Spending more on gifts won’t bring more holiday happiness

  • Published
  • By 1st lt. Justin Clark
  • 315th Airlift Wing Public Affairs

The holidays are approaching once again, and so the season of gift giving is upon us. Its arrival is marked by barrages of nonsensical advertising and holiday specials on everything from sweatshirts to new cars to payday loans.

Although it’s not new advice and you’ve likely heard it before, please be wise and responsible when giving gifts this year, and don’t jeopardize your long-term financial foundation in the name of short-term gain by buying stuff that you can’t afford. Buying and spending more in the name of bringing joy to others - and especially children - is a given during the holidays, but it’s vital that you spend and give wisely, because it’s easy to derail your own financial goals without some vigilance.

This doesn’t mean that you should jump to the other end of the spectrum, and be a stingy cheapskate by giving only secondhand junk. Be reasonable, that’s all.

And, of course, let’s acknowledge that the holidays aren’t about giving and getting gifts anyway, and you shouldn’t base your worth or feel like your worth is being judged by how expensive and flashy the stuff you and your kids get as gifts. Don’t be shallow. You want to treat your family and significant others well, sure, but out of a spirit of giving and magnanimity, not out of a spirit of consumerism and materialism.

That said, when it comes to buying gifts for your own kids, their well-being is dependent on your own, so it’s important to balance gift-giving without digging yourself into a financial hole.

One of the surest ways to do this is to realize that spending more money on gifts won’t necessarily make anybody happier. What does make folks happier is smarter gift-giving.

Realize that the amount of money spent on gifts and the happiness they bring are not interlinked. The sooner you can separate the two, the better off you’ll be. More expensive gifts don’t always bring more - or longer-lasting – happiness, and if executed poorly, the negative financial effects of spending haphazardly on gifts can do the exact opposite of your intention – you can end up unhappier because of the poor place that you’ve put yourself in.

Don’t take this as a stern warning, but rather as an understated reminder to always consider your financial future and weigh it against happiness today.

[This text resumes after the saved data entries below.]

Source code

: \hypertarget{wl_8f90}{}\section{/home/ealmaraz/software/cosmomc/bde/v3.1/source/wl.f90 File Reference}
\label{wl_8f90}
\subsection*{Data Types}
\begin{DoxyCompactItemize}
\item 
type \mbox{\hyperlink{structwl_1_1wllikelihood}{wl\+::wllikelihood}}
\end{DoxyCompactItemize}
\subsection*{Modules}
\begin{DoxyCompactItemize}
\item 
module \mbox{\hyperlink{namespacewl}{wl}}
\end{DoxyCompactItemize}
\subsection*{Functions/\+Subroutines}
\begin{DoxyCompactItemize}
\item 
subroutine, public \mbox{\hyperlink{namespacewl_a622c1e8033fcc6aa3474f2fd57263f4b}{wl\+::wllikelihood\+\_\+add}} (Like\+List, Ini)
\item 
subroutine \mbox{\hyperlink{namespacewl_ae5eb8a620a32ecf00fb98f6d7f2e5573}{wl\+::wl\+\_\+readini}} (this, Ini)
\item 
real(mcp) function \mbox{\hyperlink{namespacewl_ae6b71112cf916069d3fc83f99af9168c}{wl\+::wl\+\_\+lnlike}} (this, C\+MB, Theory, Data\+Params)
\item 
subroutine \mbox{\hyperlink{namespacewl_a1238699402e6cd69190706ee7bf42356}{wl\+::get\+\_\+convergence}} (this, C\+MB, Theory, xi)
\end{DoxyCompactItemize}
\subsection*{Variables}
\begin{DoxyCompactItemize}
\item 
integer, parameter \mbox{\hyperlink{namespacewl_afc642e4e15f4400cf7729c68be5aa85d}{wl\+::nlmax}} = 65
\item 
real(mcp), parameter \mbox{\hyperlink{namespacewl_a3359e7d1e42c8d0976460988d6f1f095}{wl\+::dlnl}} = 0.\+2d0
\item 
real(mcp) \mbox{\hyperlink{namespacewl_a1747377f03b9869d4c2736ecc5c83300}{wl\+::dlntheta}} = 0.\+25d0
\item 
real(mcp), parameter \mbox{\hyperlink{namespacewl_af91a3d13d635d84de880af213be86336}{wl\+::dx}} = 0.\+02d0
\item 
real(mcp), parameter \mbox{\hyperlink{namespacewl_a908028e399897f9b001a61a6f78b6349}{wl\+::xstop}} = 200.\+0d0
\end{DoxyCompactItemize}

After all, you could save a ton of money if you didn’t buy any gifts and went and lived under a bridge, but the happiness consequence that would result wouldn’t be worth it. It’s about finding balance.

Start planning long before the holidays.
The holidays don’t come by surprise – everybody knows they’re coming, so think long in advance about what gifts would give the best happiness return on investment. Don’t just go to the mall or the department store and think that you’ll bring the most happiness by just buying off-the-shelf consumer products. Show that you put some thought into the gifts that you want to give, and also you’ll likely spend less.

Create a holiday spending plan.
I prefer to not use the word “budget” because its connotations are so strict and rigid. Instead, know that you have around a certain number of dollars you’re willing to spend per person or for the whole season, and do your best to stick to it. This doesn’t mean you have to be stingy – you can give as prolifically as you want, as long as you can support it.

Don’t use a credit card to buy any holiday gifts if you carry credit card debt.
Buying with a credit card isn’t inherently bad, and can actually work to your advantage, but only if you pay it off every month. This is why you should start planning early – if you have credit card debt, don’t make the emergency worse by digging the hole deeper.

Make sure you still meet all your regular financial obligations.
Your regular bills will still be there during the holidays, so don’t think that you can spend more on presents by skimping on a bill and catching up later. If you think you might slip up, pay them all ahead of time.

Give stuff that will actually be used.
As a result, if you don’t know what to get somebody, something consumable – especially food – is a good choice. Make it something fancy that they otherwise wouldn’t get for themselves.

Don’t fall into consumerist traps.
Don’t buy extended warranties, because they’re hardly ever worth it. Don’t sign up for credit cards at the checkout to save 10 percent on your purchase. Don’t make huge purchases on payment plans that demand high interest. Don’t be susceptible to advertising, because businesses don’t invest heavily in advertising to help you out.

The overall point I’m trying to make is that you shouldn’t damage your financial castle in the name of some short-lived happiness that you expect to get from giving, or because you feel the obligation to financial plans in the name of short-term gain. You’re not doing your dependents any favors by spending money you don’t have to buy stuff that doesn’t add any real value.